1月26日夜、日本武道館公演2日目を終えたばかりの楽屋を突撃。前回は主に出演者やビジュアルに関わる関係者に話を聞いたが、今回はサウンドに関する話をサカナクションのレコーディングエンジニアであり、ライブではマニュピレートを務めるサウンドプロデューサー的な存在である、浦本雅史氏にインタビューを行った。
―有観客のライブをここまで大規模に生配信するのは初めての試みかと思います。いわゆるリアルのライブとオンラインのライブのハイブリットになりますが、レコーディング、そしてライブではマニピュレーターとして長年サカナクションと共にいる浦本さんからみて、どういったものになりそうでしょうか?

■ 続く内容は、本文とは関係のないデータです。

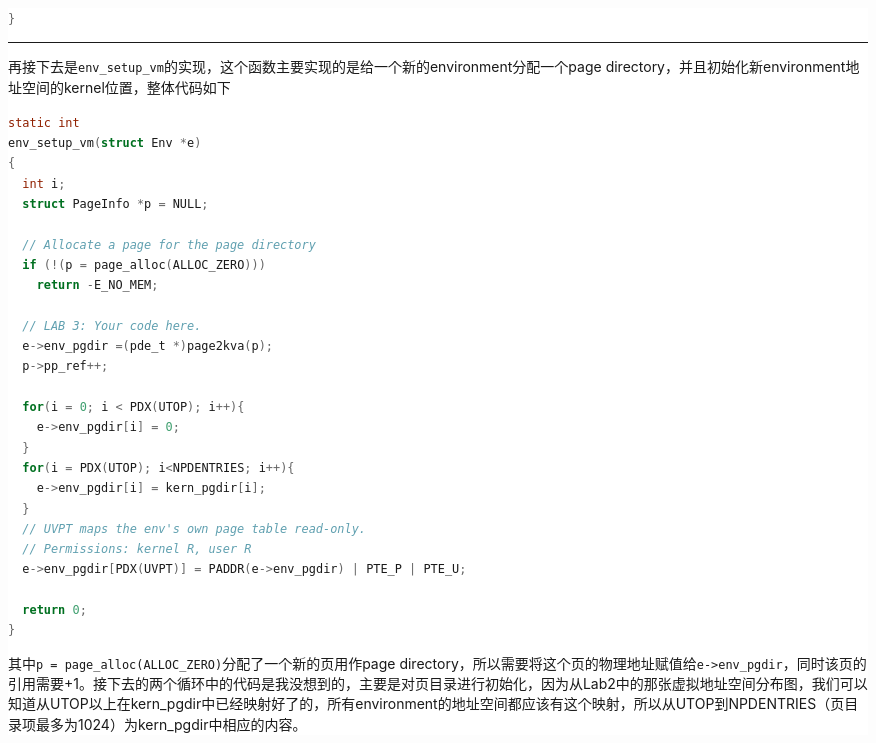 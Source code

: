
 ```c
}
```

---

再接下去是`env_setup_vm`的实现，这个函数主要实现的是给一个新的environment分配一个page directory，并且初始化新environment地址空间的kernel位置，整体代码如下

```c
static int
env_setup_vm(struct Env *e)
{
  int i; 
  struct PageInfo *p = NULL;
  
  // Allocate a page for the page directory
  if (!(p = page_alloc(ALLOC_ZERO)))
    return -E_NO_MEM;

  // LAB 3: Your code here.
  e->env_pgdir =(pde_t *)page2kva(p);
  p->pp_ref++;

  for(i = 0; i < PDX(UTOP); i++){
    e->env_pgdir[i] = 0;
  }  
  for(i = PDX(UTOP); i<NPDENTRIES; i++){
    e->env_pgdir[i] = kern_pgdir[i];
  }
  // UVPT maps the env's own page table read-only.
  // Permissions: kernel R, user R
  e->env_pgdir[PDX(UVPT)] = PADDR(e->env_pgdir) | PTE_P | PTE_U;

  return 0;
}
```

其中`p = page_alloc(ALLOC_ZERO)`分配了一个新的页用作page directory，所以需要将这个页的物理地址赋值给`e->env_pgdir`，同时该页的引用需要+1。接下去的两个循环中的代码是我没想到的，主要是对页目录进行初始化，因为从Lab2中的那张虚拟地址空间分布图，我们可以知道从UTOP以上在kern_pgdir中已经映射好了的，所有environment的地址空间都应该有这个映射，所以从UTOP到NPDENTRIES（页目录项最多为1024）为kern_pgdir中相应的内容。
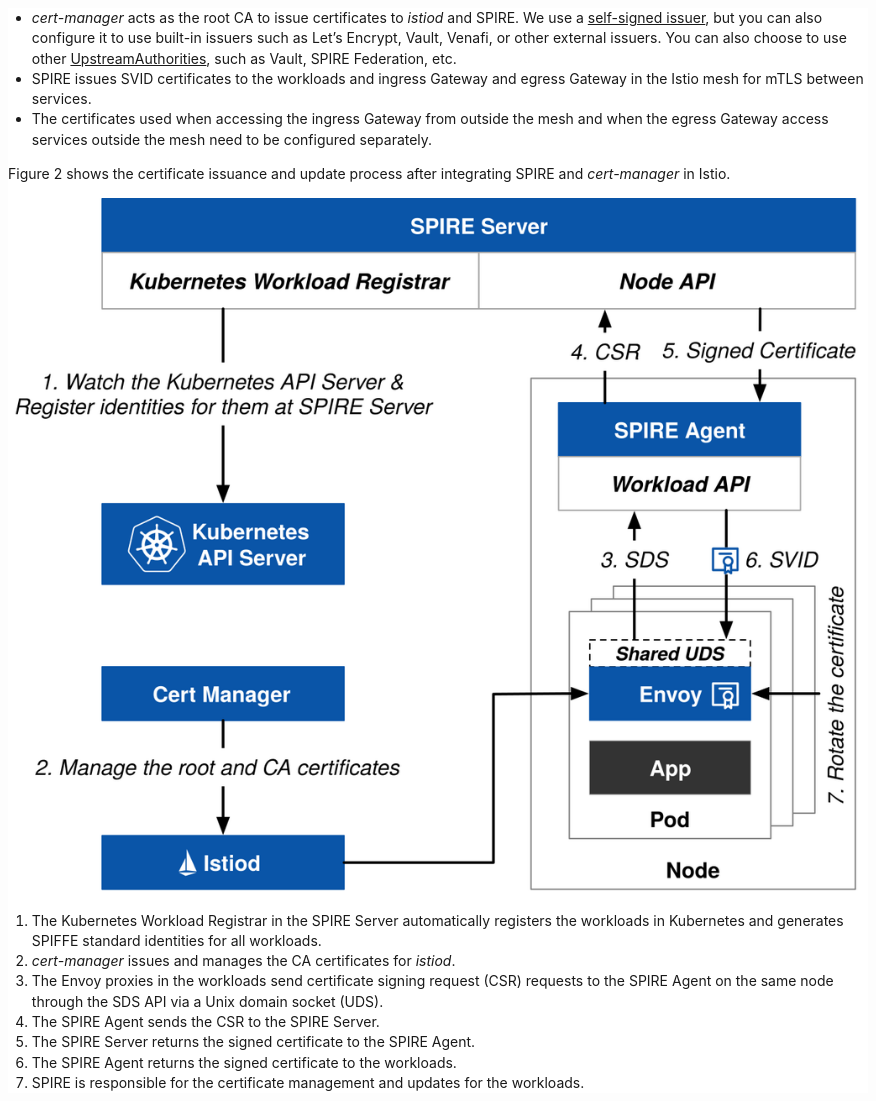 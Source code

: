 - *cert-manager* acts as the root CA to issue certificates to *istiod* and SPIRE. We use a [self-signed issuer](https://cert-manager.io/docs/configuration/selfsigned/), but you can also configure it to use built-in issuers such as Let’s Encrypt, Vault, Venafi, or other external issuers. You can also choose to use other [UpstreamAuthorities](https://spiffe.io/docs/latest/deploying/spire_server/), such as Vault, SPIRE Federation, etc.
- SPIRE issues SVID certificates to the workloads and ingress Gateway and egress Gateway in the Istio mesh for mTLS between services.
- The certificates used when accessing the ingress Gateway from outside the mesh and when the egress Gateway access services outside the mesh need to be configured separately.

Figure 2 shows the certificate issuance and update process after integrating SPIRE and *cert-manager* in Istio.

![Figure 2: Certificate issuance and update process after integrating SPIRE and *cert-manager* in Istio.](steps.svg)

1. The Kubernetes Workload Registrar in the SPIRE Server automatically registers the workloads in Kubernetes and generates SPIFFE standard identities for all workloads.
2. *cert-manager* issues and manages the CA certificates for *istiod*.
3. The Envoy proxies in the workloads send certificate signing request (CSR) requests to the SPIRE Agent on the same node through the SDS API via a Unix domain socket (UDS).
4. The SPIRE Agent sends the CSR to the SPIRE Server.
5. The SPIRE Server returns the signed certificate to the SPIRE Agent.
6. The SPIRE Agent returns the signed certificate to the workloads.
7. SPIRE is responsible for the certificate management and updates for the workloads.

浦本「いわゆるオンラインライブでは、配信用の音として、サニーさん(PAの佐々木幸生氏)にミックスしてもらっていました。今回は有観客のライブを生配信するので、サニーさんのミックスは会場に対してのミックスになりますが、配信先の人が聞いていることも意識しながらやってもらおうと思っています。」
―サニーさんが作ったミックスを浦本さんが受けて、配信用に送り出される。サニーさんと浦本さんの2枚のフィルターを通ったものが配信先には届くと。
浦本「そうですね。いま考えているのは、武道館なのでお客さんもたくさん入りますし、配信を観てくれている人も、ちゃんとその時間を共有しているということを意識してほしいと思っています。その為に、武道館のお客さんがいるところにオーディエンスマイクを立て、その空気感を拾ったものを、武道館にいるように3Dで配置しようと思っています。そこにバンドの音を混ぜていくということを考えています。」
―バーチャル3D的な配信になる?
浦本「はい。それに近い考え方をしてると思います。ただ2日間、本番日にそれを作りこんでいくので、やってみて、どうなるか。実験的な要素も含んでいたりします。」
―29日と30日でその違いがあったりしそうですね。
浦本「はい。2日間観る方はその辺りも楽しんでもらえたらと思います。」
―サウンドのお話は一通り伺いましたが、ちなみに映像について、田中監督が映像的にどういうアレンジをするかは伺っていますか?
浦本「いえ。笑 楽しみにしてます。オンラインとリアルライブは、オープニングがやっぱり一番違いますよね。1時間ずっと待ってる時間があって、暗転して、ライブが始まる。オンラインは主観で始まる。ライブは俯瞰。音もそことリンクした方が良いか。という点は田中監督と確認しました。全体がどうなるかは、楽しみにしています。」
―どんな点が楽しみですか?
浦本「アダプト ONLINEの配信された映像はもちろん最高でした。実際に生の場所の雰囲気がすごいよかったので、それがちゃんと武道館でのライブで表現されてたら良いなと思います。田中監督の表現がすごくかっこいいので、そこに注目しています。」
―アダプトONLINEの映像の感動が、今度はリアルライブと融合する形で出たら良いですよね。今回の生配信は「アプライへ」という要素があるとも聞きました。アダプトの次作である、アプライってどうなると思いますか?